## Excerpted records

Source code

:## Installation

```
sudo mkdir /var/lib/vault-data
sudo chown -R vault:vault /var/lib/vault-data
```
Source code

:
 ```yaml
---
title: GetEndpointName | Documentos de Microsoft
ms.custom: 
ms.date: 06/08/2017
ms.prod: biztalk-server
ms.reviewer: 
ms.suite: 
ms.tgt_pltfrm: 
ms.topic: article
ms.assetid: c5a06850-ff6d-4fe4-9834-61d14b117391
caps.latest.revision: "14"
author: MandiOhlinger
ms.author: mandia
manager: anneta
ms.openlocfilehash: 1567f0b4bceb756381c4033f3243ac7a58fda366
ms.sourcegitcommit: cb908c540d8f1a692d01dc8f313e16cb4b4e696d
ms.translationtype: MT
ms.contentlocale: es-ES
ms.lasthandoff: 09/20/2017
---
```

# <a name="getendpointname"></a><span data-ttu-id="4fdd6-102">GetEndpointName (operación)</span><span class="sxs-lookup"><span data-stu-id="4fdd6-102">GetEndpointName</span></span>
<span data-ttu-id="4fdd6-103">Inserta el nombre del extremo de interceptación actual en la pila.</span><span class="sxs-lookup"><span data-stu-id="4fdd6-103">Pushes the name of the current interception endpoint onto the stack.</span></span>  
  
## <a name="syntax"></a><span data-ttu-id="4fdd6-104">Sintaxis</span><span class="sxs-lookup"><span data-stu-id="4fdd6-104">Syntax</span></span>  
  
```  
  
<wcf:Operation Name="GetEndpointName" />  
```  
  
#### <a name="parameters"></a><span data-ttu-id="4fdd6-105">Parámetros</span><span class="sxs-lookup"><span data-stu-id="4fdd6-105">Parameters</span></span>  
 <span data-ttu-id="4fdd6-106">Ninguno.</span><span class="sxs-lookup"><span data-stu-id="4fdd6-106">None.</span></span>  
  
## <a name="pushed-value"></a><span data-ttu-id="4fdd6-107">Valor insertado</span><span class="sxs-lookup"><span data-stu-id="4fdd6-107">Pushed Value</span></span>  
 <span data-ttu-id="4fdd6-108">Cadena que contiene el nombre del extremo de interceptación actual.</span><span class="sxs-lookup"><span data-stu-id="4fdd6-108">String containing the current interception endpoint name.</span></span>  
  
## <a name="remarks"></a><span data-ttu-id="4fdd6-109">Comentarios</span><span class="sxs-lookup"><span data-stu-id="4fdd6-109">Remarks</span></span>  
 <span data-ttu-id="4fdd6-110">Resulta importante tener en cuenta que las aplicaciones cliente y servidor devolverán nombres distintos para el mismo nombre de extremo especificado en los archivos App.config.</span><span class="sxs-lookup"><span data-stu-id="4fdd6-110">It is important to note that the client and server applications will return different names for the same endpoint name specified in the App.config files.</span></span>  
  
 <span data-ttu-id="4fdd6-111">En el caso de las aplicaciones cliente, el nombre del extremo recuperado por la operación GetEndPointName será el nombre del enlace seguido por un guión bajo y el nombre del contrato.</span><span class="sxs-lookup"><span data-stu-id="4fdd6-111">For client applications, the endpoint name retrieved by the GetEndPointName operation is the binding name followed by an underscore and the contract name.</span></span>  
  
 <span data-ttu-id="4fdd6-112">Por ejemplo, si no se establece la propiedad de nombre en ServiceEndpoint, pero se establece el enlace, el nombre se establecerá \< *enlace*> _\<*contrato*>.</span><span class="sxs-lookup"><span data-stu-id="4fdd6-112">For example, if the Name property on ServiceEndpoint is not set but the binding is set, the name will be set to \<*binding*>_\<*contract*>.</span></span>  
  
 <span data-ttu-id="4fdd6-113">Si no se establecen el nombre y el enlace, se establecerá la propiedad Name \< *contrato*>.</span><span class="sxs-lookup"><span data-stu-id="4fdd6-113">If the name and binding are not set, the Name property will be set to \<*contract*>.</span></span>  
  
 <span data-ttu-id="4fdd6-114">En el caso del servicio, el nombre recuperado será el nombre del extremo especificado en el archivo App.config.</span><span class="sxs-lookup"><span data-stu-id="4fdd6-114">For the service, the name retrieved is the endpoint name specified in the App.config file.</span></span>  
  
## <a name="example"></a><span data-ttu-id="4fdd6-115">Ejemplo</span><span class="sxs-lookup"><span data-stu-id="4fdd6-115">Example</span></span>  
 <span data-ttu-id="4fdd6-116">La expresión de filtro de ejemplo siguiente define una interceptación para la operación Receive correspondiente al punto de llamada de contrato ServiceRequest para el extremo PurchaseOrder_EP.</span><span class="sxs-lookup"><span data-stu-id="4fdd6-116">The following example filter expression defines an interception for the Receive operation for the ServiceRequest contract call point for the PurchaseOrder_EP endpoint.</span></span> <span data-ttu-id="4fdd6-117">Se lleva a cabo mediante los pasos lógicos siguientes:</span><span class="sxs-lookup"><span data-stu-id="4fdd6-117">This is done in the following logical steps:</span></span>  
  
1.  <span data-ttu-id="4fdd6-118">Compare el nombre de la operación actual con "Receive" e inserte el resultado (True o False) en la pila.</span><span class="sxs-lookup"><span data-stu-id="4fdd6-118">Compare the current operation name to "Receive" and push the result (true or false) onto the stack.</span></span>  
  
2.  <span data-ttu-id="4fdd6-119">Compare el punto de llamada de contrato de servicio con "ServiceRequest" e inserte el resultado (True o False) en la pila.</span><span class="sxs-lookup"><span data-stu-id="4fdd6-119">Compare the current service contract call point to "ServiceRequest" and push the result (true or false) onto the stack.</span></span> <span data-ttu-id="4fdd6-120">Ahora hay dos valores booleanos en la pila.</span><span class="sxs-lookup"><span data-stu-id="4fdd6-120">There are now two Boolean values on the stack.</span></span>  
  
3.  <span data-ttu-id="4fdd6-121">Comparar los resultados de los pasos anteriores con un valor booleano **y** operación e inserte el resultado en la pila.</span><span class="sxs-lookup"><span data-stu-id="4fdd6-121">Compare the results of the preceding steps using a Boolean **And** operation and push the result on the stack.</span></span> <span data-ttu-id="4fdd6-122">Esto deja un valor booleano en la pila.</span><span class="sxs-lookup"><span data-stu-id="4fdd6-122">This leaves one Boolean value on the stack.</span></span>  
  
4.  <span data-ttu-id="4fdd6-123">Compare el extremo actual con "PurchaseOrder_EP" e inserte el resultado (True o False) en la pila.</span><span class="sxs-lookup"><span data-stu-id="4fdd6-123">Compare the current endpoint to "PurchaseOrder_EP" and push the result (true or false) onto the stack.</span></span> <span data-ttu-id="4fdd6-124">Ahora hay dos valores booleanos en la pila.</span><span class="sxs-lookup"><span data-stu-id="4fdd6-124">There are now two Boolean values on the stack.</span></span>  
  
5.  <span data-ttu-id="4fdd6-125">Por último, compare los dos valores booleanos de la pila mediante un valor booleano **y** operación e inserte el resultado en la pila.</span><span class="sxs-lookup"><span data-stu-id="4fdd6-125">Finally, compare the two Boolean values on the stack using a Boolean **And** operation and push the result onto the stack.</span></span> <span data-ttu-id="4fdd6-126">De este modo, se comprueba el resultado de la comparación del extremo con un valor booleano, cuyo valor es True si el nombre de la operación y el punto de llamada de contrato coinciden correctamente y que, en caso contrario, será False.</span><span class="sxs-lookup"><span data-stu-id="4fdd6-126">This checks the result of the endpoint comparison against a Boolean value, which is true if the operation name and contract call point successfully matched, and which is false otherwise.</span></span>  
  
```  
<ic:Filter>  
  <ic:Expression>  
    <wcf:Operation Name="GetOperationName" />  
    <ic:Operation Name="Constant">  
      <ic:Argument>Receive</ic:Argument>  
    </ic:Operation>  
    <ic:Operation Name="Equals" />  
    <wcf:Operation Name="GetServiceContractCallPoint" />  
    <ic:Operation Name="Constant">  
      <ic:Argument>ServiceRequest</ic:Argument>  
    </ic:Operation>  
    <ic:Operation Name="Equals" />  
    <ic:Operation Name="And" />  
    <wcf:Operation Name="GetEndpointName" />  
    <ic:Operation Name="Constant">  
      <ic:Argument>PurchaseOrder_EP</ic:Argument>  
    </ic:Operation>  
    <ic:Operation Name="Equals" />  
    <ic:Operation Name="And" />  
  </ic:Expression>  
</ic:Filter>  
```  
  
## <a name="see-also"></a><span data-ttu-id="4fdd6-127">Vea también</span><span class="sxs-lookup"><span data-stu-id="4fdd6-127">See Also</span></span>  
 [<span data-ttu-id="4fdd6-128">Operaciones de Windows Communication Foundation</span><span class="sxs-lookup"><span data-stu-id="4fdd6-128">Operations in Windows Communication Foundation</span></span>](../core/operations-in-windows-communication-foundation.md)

## Work request
In the entries above, count each line that holds "servicio". Give the total and nothing else.

## Your solution
2